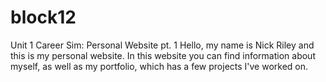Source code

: # block12
Unit 1 Career Sim: Personal Website pt. 1
Hello, my name is Nick Riley and this is my personal website.
In this website you can find information about myself, as well as my  portfolio, which has a few projects I've worked on.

* What you need to do
Could you copy exactly the lines from the one containing "Hello, my name" through the end of the records above, and nothing more?

* Worked solution
Hello, my name is Nick Riley and this is my personal website.
In this website you can find information about myself, as well as my  portfolio, which has a few projects I've worked on.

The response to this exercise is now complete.